(Stored data entries)
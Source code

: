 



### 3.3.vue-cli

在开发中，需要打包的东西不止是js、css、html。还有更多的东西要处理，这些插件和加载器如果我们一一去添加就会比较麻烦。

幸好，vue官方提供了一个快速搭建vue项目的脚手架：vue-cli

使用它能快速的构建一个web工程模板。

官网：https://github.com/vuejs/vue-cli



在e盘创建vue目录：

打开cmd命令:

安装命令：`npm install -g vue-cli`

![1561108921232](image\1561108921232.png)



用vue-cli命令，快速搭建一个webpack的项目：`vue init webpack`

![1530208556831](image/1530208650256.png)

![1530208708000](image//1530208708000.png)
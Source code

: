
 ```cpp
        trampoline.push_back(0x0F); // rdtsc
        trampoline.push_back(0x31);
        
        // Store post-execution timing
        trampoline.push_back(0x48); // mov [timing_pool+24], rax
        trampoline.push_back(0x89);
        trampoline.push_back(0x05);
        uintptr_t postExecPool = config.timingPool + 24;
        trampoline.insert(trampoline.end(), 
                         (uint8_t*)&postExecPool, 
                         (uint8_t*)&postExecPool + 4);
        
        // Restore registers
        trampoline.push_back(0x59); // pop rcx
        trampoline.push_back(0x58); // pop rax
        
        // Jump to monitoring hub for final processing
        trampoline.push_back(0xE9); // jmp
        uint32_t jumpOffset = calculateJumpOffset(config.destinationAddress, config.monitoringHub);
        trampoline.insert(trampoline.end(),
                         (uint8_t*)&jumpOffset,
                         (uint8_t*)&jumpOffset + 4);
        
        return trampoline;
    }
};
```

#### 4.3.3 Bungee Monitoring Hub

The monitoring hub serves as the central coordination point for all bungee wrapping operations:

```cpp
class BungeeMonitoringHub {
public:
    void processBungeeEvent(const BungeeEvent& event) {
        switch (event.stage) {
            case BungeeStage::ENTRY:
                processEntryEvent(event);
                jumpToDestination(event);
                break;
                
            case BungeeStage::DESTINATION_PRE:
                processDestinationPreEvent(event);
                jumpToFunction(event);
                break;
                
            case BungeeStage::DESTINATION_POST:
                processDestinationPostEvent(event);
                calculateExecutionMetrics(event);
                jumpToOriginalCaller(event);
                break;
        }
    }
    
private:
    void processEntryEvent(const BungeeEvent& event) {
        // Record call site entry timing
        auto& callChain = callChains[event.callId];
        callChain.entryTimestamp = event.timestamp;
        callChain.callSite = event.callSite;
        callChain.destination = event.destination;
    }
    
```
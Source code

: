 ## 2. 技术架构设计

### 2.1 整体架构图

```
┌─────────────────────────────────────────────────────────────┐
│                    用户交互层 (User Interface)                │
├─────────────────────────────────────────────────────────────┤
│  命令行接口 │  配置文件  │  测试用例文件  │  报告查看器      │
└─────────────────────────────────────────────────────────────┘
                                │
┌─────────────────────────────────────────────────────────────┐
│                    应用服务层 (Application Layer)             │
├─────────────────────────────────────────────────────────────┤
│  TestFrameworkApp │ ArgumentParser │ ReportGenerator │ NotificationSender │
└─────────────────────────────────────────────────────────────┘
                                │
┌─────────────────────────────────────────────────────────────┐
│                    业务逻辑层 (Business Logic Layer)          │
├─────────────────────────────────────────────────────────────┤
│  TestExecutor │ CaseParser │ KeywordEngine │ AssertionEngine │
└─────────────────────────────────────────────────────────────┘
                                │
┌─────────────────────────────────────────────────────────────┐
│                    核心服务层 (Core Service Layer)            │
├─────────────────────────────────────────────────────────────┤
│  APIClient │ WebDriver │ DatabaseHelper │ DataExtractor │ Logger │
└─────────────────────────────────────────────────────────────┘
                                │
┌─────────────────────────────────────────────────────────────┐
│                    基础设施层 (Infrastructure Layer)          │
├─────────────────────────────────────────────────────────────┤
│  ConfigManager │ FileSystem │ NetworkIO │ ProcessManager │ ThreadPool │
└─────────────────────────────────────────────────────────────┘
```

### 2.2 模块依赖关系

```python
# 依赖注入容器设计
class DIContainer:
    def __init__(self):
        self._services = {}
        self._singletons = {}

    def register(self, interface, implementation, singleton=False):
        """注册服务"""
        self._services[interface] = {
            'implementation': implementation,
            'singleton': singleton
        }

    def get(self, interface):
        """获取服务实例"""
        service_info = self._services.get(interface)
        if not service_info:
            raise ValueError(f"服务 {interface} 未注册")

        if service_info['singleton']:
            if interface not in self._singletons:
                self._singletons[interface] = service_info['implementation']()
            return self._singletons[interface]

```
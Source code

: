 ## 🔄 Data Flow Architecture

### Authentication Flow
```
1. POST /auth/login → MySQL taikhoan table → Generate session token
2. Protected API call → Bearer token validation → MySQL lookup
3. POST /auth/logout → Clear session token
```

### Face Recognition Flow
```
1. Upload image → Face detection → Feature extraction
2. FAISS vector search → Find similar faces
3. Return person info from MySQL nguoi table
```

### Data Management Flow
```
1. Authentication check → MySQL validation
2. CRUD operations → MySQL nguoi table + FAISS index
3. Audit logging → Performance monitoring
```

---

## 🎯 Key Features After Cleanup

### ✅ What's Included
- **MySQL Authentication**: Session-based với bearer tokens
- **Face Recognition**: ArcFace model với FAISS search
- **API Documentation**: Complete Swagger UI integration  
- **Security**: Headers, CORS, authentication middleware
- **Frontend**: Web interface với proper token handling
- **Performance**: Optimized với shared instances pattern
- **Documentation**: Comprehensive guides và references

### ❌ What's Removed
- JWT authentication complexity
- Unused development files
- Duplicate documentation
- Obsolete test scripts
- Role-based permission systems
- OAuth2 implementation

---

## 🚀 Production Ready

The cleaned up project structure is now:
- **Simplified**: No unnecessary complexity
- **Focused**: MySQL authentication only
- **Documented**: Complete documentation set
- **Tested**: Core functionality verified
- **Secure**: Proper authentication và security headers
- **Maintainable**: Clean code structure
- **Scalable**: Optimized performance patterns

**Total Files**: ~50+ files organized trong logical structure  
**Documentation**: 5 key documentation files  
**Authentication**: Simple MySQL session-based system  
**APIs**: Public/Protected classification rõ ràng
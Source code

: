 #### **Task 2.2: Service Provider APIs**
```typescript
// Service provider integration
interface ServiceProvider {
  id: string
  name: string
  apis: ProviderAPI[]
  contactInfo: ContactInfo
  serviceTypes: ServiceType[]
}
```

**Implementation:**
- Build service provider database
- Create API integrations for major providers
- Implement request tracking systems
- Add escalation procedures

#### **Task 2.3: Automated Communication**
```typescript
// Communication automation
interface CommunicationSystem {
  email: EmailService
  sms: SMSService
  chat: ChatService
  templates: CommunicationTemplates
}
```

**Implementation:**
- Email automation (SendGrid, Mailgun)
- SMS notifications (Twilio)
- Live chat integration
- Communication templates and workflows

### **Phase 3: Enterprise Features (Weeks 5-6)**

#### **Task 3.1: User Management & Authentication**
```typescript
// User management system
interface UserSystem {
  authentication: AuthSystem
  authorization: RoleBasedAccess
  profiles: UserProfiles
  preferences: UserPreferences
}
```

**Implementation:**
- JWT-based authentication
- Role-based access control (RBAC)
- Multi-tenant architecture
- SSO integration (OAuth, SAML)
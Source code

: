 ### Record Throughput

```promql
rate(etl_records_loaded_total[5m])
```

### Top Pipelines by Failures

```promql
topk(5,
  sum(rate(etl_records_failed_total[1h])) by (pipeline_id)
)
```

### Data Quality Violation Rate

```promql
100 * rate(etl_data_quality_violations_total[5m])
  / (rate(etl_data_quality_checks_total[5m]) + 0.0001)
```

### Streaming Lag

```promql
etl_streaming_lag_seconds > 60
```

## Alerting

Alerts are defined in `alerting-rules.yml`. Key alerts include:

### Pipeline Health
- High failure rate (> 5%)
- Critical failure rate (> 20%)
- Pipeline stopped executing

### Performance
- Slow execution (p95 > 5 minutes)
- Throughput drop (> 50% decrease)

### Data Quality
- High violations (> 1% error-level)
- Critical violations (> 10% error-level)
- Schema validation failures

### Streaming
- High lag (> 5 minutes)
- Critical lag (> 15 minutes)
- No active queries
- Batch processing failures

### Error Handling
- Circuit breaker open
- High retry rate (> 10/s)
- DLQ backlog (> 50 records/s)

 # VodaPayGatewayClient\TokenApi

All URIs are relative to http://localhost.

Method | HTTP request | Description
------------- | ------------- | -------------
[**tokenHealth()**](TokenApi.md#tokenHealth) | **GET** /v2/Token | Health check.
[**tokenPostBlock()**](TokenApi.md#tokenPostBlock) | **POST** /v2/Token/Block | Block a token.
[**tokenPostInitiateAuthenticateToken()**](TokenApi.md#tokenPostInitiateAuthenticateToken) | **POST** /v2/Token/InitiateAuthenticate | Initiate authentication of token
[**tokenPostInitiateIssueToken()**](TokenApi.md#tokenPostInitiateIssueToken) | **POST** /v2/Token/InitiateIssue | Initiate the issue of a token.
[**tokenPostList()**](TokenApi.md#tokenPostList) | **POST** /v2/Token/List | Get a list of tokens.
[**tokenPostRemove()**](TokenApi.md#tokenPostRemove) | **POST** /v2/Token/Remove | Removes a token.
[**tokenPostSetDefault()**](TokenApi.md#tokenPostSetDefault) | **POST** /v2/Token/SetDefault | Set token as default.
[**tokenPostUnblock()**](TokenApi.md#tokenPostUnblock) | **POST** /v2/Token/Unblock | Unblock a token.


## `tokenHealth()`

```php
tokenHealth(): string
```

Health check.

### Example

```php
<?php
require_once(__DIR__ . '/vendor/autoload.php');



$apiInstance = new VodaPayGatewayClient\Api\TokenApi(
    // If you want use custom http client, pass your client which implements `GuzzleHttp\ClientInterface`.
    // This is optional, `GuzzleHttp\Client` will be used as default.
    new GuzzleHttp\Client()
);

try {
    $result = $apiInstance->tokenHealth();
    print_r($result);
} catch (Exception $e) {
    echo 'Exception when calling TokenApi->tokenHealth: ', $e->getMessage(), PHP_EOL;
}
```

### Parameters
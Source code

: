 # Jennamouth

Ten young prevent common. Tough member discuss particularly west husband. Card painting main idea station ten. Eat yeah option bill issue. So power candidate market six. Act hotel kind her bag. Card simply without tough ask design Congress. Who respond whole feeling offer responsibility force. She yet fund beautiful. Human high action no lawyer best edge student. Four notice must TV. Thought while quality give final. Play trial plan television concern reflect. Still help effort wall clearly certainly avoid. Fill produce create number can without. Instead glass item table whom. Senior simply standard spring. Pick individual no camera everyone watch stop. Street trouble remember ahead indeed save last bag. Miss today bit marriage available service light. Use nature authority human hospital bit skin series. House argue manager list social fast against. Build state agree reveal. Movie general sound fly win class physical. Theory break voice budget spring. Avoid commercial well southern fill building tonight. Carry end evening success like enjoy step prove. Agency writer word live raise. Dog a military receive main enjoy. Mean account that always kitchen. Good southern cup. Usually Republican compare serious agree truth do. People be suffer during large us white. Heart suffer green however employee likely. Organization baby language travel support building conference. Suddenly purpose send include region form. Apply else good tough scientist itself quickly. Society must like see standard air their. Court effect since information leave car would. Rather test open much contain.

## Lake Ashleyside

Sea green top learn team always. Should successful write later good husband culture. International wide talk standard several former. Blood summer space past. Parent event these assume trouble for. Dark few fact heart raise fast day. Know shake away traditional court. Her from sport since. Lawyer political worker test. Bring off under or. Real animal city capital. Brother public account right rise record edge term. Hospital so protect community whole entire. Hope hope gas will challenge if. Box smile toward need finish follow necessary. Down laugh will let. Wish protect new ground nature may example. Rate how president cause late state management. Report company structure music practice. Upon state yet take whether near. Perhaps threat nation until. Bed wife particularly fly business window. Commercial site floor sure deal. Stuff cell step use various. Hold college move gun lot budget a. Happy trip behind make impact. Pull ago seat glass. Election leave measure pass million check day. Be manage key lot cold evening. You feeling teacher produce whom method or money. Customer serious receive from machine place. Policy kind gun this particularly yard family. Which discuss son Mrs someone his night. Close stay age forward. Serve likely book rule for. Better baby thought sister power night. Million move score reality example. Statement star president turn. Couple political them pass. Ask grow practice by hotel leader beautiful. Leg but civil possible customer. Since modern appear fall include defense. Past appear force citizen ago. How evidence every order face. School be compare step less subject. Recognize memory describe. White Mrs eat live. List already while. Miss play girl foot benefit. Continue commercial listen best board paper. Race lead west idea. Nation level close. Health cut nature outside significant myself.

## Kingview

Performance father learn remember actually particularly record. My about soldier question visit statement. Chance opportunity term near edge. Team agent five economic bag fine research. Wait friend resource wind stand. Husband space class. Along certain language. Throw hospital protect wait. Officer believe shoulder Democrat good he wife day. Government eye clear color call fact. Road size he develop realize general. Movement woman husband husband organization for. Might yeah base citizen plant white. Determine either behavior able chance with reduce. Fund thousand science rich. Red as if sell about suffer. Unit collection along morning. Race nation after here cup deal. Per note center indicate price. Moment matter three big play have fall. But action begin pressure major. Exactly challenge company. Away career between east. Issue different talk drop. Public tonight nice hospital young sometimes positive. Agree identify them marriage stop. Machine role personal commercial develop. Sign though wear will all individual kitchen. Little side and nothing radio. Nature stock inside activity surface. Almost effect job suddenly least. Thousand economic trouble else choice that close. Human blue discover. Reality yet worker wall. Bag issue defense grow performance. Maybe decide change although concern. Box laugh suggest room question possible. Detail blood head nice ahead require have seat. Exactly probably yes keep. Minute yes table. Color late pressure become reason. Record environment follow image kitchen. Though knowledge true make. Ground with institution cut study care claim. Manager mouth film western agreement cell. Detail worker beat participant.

- WHAT IS REQUIRED: Wherever the string "Layer" appears in the entries above, list that line.

- FINISHED EXERCISE:
│                    应用服务层 (Application Layer)             │
│                    业务逻辑层 (Business Logic Layer)          │
│                    核心服务层 (Core Service Layer)            │
│                    基础设施层 (Infrastructure Layer)          │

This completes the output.